The Dutch occupied the island once again in 1635, making it a hospital for their troops who occupied Northeastern Brazil (the Brazilian coast between Rio São Francisco and Maranhão).
The island became known as Pavonia, in honour of Michiel de Pauw, one of the directors of the Dutch West Indies Company.
It would remain under Dutch control for nearly twenty years, when it was reconquered by Portugal.

Finding it uninhabited and completely abandoned in 1736, the French East Indies Company took the island and renamed it Isle Dauphine.
Only from 1737 on, after the expulsion of the French, Fernando de Noronha was definitively occupied by Portugal.
This time it was decided to fortify the island.
For this purpose, ten forts were built in all strategic points where a possibility of disembarkation existed; nine in the main island and one in the Ilha de São José situated in front of the Saint Anthony harbour.
The forts were connected by a network of stone roads.
This defense system was planned by the Portuguese military engineer Diogo da Silveira Veloso. Around 1770, the first permanent settlement, Vila dos Remédios, was founded.
The village was divided in two units (pátios); in the superior one were the administrative buildings, in the lower one the church and the associated religious buildings.
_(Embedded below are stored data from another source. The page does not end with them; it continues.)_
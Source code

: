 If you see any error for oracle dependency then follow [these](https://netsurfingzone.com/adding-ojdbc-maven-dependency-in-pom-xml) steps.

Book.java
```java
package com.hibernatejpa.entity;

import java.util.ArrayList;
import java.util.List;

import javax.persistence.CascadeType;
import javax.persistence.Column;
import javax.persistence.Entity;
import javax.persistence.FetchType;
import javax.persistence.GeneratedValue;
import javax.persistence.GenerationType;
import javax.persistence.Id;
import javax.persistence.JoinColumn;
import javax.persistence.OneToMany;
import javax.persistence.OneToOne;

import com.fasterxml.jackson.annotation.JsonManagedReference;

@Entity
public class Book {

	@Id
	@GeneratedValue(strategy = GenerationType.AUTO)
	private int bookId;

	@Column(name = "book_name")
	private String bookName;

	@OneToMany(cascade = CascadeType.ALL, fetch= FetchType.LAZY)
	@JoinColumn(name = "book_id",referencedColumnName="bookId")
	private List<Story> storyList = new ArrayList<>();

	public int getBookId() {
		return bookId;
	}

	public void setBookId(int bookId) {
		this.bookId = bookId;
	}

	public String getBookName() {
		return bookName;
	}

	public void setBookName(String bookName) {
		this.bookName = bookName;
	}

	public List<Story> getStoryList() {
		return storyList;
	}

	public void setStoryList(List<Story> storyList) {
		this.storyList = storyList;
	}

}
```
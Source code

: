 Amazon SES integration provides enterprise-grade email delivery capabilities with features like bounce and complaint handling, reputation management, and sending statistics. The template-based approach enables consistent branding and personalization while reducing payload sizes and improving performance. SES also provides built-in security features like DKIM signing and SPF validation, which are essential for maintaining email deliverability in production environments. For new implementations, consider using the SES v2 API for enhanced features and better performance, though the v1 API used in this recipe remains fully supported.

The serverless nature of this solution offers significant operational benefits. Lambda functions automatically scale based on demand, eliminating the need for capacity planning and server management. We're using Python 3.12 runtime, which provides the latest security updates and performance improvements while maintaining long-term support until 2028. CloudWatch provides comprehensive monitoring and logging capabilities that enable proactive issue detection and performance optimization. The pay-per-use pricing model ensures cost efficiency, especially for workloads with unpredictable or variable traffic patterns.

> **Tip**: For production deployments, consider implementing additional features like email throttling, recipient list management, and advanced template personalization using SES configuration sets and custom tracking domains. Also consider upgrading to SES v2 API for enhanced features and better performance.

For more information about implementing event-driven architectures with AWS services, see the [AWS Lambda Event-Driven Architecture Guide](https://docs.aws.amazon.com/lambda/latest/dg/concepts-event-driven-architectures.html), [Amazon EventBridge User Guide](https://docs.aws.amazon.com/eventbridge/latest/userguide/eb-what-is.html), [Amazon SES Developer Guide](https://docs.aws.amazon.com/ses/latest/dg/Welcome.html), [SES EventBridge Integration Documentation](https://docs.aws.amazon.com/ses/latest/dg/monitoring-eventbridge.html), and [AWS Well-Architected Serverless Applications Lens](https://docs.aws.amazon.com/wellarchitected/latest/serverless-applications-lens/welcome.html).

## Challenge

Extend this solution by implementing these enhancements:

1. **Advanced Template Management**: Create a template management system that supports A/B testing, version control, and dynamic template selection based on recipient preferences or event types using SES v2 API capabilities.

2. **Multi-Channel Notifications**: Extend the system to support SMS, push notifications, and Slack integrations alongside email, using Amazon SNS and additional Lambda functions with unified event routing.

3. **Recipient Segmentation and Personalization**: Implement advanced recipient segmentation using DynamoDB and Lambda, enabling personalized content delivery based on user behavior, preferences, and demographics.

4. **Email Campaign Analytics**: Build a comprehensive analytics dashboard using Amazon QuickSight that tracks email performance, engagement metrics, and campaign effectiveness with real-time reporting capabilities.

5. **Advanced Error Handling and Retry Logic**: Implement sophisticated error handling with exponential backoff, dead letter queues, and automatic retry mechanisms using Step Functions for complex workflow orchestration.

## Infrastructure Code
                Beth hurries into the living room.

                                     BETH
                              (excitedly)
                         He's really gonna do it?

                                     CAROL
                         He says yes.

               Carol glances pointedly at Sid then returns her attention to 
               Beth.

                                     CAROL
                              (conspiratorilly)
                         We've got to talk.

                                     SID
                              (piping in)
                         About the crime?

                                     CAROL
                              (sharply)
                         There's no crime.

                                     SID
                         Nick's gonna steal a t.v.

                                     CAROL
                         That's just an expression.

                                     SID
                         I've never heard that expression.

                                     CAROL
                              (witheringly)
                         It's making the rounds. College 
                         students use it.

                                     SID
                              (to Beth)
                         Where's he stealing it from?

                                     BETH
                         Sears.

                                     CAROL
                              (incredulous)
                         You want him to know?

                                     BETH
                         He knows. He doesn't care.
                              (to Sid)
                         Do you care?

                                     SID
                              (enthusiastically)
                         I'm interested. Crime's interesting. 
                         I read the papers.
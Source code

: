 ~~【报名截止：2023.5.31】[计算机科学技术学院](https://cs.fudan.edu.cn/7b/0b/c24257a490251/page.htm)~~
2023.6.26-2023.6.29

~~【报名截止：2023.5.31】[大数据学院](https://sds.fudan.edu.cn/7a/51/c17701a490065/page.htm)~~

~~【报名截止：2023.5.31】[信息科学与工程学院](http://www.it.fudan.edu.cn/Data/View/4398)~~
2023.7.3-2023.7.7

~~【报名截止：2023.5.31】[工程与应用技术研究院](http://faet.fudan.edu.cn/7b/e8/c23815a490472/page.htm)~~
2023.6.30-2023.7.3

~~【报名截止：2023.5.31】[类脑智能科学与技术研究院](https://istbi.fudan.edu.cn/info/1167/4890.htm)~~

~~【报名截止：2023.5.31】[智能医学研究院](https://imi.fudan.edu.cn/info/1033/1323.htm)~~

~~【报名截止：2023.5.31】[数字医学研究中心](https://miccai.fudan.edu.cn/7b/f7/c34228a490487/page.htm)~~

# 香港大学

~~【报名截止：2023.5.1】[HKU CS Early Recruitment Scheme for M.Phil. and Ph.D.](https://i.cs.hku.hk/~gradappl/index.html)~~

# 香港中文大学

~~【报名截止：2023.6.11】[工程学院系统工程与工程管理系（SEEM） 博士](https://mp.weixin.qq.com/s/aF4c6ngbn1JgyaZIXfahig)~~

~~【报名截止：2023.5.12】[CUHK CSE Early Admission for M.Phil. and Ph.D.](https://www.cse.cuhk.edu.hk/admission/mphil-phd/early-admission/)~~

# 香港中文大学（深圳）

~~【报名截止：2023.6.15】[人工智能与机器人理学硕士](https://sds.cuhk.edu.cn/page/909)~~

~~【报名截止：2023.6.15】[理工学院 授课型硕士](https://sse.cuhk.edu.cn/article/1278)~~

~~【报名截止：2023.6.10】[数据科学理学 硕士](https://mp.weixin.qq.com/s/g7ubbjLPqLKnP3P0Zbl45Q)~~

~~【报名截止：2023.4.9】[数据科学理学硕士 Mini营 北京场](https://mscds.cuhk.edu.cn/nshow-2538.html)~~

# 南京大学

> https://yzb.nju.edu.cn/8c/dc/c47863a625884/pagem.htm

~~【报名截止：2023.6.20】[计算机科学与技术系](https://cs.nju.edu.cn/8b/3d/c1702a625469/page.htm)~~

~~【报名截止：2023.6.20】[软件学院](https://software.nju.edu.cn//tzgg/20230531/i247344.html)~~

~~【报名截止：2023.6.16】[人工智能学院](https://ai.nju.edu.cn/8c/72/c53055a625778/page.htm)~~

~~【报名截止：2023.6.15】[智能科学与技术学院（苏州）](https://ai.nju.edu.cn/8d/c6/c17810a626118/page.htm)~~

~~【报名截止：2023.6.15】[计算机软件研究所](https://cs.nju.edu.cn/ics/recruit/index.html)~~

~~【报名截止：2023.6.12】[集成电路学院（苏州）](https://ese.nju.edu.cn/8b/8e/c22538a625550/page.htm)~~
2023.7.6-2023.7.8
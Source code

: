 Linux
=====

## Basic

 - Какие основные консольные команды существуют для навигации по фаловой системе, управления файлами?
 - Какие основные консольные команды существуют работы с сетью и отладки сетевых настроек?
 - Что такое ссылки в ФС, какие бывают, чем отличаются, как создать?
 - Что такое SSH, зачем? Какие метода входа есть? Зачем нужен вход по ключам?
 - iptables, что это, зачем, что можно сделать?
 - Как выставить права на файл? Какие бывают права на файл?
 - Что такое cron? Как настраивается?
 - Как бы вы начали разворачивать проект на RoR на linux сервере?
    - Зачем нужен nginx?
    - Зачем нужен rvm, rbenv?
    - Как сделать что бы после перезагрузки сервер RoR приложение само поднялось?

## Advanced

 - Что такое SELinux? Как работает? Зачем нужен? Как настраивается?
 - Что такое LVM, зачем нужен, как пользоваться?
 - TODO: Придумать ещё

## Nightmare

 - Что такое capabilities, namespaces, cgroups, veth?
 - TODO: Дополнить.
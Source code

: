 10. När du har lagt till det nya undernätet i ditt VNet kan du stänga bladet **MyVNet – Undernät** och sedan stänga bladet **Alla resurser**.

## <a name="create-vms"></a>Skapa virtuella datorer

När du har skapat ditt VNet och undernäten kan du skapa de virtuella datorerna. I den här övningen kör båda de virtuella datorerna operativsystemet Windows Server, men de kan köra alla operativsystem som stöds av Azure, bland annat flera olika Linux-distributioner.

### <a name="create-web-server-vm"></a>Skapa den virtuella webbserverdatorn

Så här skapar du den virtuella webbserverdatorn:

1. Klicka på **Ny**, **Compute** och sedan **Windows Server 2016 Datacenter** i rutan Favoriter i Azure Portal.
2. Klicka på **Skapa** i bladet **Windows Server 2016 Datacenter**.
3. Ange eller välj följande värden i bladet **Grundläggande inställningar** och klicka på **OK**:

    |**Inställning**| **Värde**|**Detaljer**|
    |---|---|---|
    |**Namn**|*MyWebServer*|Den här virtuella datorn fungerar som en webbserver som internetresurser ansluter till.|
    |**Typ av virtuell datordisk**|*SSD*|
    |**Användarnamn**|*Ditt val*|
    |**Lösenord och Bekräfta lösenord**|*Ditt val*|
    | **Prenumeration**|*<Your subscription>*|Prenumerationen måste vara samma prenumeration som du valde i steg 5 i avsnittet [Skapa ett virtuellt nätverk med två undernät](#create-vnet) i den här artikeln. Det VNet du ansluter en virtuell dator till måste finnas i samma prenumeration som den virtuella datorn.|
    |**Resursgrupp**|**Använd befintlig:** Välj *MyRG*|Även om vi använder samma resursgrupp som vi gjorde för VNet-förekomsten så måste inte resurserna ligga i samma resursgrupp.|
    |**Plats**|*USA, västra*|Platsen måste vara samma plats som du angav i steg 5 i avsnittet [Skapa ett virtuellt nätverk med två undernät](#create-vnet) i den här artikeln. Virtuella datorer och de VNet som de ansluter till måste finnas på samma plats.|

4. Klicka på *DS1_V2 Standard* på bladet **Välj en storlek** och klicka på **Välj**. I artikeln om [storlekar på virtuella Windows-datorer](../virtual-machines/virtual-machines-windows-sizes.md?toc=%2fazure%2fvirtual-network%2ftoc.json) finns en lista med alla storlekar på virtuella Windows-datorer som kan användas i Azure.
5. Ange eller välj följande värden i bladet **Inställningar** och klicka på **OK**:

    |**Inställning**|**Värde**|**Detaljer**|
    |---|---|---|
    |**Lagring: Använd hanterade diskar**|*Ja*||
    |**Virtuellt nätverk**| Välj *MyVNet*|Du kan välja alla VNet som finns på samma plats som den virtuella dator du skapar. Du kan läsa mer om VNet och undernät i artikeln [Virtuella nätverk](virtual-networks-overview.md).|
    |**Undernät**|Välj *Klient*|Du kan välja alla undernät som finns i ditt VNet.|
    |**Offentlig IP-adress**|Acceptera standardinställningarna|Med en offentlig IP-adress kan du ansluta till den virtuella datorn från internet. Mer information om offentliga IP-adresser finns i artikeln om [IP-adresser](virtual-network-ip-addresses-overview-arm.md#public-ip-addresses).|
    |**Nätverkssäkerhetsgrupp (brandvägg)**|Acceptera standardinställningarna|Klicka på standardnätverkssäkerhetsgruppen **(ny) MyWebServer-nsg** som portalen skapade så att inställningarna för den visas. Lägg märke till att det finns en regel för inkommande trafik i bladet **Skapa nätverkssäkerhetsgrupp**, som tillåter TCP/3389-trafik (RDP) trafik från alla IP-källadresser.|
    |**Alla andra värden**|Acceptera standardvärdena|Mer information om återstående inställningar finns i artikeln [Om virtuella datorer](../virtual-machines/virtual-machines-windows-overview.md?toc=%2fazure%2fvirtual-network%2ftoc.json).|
As Brazil became independent, very little changed for Fernando de Noronha.
At the beginning of the 20th century, the British arrived to provide technical co-operation in telegraphy (The South American Company).
Later the French came with the French Cable and the Italians with Intalcable.

 >>> geolocalization with the Marine GeoGarage <<<

In 1942, during World War II, the archipelago was made a Federal Territory that also included Rocas Atoll and Saint Peter and Paul Rocks, and political and ordinary prisoners were sent to the local prison. In 1988 approximately 70% of the archipelago was declared a maritime national park, with the goal of preserving the land and sea environment.
On October 5, 1988, the Federal Territory was dissolved and added to the state of Pernambuco (except Rocas Atoll, which was added to the state of Rio Grande do Norte).